Van der Louw is niet de enige die het dieet onder de aandacht wil brengen. Tijdens haar zoektocht naar de mogelijke behandelingen met het dieet, kwam ze in contact met de Britse Emma Williams, moeder van Matthew, een jongen geboren met epilepsie. Williams geeft wereldwijd lezingen en kwam onlangs ook naar het Erasmus MC. Nadat was gebleken dat haar zoon niet reageerde op de voorgeschreven medicatie, ging ze op zoek ging naar een andere oplossing voor de vele dagelijkse epilepsieaanvallen van haar zoon. Ze kaartte meerdere keren het ketogeen dieet aan bij Matthew’s artsen, maar dat werd steeds afgeraden. Na vijf jaar en zo’n 24.000 aanvallen verder – Matthew was inmiddels zeven jaar oud – stemde Matthew’s arts in om het ketogeen dieet uit te proberen. “Binnen twee weken was Matthew vrij van aanvallen”, vertelt Williams. “Ik was uiteraard dolblij, maar tegelijkertijd intens verdrietig vanwege de schade die de talloze aanvallen de voorgaande jaren in Matthew’s brein hadden aangericht. Die hadden immers, naar mijn idee, voorkomen kunnen worden.” Williams startte een website.

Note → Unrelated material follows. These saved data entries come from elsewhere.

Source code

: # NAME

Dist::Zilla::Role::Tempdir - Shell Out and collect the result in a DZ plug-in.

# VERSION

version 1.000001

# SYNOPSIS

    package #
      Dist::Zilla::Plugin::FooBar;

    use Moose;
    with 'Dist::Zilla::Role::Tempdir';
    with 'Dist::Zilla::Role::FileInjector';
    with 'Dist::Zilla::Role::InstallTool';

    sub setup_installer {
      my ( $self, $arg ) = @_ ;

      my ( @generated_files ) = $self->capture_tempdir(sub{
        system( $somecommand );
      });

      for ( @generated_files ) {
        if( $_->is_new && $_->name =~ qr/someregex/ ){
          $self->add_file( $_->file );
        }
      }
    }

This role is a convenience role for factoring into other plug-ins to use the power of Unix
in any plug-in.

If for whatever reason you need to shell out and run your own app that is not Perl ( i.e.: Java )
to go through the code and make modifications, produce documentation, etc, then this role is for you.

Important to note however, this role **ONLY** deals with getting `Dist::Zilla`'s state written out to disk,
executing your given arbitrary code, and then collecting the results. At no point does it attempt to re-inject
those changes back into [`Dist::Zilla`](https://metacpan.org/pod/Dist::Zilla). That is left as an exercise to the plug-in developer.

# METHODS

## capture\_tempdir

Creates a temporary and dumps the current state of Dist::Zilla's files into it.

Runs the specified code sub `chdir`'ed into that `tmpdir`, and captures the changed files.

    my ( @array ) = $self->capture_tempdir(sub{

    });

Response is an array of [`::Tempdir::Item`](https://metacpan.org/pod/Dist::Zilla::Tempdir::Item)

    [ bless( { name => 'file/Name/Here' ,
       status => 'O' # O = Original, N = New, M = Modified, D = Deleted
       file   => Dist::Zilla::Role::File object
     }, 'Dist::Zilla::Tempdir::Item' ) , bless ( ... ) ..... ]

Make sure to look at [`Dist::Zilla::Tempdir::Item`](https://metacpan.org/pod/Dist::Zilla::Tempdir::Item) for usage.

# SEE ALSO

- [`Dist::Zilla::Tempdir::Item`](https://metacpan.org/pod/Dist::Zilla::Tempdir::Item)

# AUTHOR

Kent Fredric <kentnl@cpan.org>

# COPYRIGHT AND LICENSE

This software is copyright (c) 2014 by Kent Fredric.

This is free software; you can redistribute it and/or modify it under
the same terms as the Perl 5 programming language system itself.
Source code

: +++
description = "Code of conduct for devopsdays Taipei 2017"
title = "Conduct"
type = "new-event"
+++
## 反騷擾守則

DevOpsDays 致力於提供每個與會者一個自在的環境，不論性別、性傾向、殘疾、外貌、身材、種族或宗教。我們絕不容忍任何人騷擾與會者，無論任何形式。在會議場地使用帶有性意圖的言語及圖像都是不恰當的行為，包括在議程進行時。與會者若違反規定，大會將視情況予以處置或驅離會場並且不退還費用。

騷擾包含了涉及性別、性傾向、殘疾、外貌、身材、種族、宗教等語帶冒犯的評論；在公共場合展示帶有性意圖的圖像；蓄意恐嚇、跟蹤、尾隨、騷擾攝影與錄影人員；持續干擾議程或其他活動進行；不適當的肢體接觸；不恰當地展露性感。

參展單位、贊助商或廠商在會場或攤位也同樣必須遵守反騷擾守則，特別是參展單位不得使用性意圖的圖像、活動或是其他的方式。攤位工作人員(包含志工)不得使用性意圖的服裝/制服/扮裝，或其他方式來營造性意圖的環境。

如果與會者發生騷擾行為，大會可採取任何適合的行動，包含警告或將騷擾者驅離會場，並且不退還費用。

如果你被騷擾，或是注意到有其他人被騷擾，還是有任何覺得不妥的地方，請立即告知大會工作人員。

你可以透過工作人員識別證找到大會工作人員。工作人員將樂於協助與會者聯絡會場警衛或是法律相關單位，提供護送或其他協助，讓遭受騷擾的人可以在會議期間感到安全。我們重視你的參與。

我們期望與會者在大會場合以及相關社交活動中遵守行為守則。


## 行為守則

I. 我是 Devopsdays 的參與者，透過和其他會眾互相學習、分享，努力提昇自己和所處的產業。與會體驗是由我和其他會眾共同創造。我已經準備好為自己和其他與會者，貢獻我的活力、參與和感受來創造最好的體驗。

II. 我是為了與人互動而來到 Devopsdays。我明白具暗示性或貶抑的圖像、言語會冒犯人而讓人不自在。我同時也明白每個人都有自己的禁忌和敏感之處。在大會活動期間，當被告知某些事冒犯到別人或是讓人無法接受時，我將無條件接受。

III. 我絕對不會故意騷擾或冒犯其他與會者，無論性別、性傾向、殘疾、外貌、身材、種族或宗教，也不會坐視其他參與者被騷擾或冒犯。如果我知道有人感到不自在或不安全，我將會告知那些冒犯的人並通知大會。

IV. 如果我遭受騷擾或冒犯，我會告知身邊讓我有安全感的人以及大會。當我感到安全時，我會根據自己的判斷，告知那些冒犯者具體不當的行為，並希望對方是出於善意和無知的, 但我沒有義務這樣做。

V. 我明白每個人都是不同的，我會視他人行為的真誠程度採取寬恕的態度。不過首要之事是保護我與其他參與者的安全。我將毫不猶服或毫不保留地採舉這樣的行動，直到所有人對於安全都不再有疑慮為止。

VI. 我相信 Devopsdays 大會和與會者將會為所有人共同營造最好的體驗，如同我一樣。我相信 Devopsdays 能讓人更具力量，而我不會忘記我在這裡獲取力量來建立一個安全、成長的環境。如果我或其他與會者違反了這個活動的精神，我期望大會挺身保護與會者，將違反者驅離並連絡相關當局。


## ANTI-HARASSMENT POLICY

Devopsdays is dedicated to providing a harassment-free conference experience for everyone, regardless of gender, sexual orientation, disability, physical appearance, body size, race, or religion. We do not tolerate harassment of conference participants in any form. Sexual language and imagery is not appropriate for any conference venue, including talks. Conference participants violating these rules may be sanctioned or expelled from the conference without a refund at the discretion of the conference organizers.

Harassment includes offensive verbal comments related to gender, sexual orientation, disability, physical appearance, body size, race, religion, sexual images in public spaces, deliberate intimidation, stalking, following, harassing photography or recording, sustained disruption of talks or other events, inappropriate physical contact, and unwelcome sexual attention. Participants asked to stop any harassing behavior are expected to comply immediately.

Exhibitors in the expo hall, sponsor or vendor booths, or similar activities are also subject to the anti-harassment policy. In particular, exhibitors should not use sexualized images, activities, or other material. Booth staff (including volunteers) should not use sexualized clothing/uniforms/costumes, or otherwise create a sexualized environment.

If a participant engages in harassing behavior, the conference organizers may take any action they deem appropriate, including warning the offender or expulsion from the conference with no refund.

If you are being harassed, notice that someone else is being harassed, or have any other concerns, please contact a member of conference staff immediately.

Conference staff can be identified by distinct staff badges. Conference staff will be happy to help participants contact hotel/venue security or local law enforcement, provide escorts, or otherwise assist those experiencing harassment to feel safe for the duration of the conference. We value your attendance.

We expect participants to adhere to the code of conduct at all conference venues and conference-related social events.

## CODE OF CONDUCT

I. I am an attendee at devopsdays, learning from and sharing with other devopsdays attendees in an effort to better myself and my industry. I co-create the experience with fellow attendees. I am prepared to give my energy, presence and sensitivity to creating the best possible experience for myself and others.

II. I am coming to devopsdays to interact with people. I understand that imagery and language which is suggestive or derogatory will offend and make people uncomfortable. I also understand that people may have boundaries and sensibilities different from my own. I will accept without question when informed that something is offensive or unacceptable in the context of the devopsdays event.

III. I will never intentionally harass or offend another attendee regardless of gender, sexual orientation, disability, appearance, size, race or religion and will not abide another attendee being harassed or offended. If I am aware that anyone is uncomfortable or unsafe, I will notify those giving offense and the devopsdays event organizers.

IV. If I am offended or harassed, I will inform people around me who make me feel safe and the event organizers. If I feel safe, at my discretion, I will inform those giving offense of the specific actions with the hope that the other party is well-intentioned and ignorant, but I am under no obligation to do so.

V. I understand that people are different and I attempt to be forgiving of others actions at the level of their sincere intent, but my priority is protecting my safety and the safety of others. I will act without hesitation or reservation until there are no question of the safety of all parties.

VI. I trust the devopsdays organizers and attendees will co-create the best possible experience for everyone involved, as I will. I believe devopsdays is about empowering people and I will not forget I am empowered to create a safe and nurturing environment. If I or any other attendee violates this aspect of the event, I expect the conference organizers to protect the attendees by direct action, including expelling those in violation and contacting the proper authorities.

Hierop deelt ze kennis en ervaringen over het dieet voor ouders, maar ook voor artsen. “Met de website willen we de informatie over het dieet gratis beschikbaar maken voor iedereen.”

 

Recepten

Onlangs is er weer een nieuwe druk uitgebracht van het receptenboek SuperVET voor kinderen die het dieet volgen, samengesteld door Van der Louw en een collega-diëtiste. Van der Louw: “Met dit boek willen we bereiken dat het makkelijker is voor kinderen om het dieet vol te houden, ook met de feestdagen als sinterklaas en kerst. Er staan geweldige recepten in, van mijzelf, van collega-diëtisten, en van ouders van patiënten die ook vaak de lekkerste recepten bedenken voor hun kind. Dit boek draagt er ook weer aan bij dat het dieet een stuk toegankelijker is dan pakweg 20 jaar geleden.”

 

Wat is epilepsie?

Epilepsie is een aandoening waarbij een deel of delen van de hersenen onbedoeld en onverwachts actief worden. Die activiteit komt tot uiting in de vorm van aanvallen. De verschijnselen bij een aanval hangen af van welke delen van de hersenen meedoen en kunnen per type aanval verschillen. Zo kan iemand vallen, schokken, vreemde bewegingen maken, even afwezig zijn of buiten bewustzijn raken. Veel vormen van epilepsie worden veroorzaakt door aanleg, een hersenziekte of een hersenbeschadiging. De aandoening kan op elke leeftijd voorkomen en ontstaan, maar begint meestal op jonge leeftijd, voor of rond het twintigste levensjaar. Epilepsie komt 15% vaker voor bij mannen dan bij vrouwen. Er zijn in Nederland zo’n 120.000 mensen met epilepsie. Per jaar krijgen ongeveer 14.000 mensen in ons land de diagnose. Ongeveer 70% van de patiënten wordt door behandeling aanvalsvrij.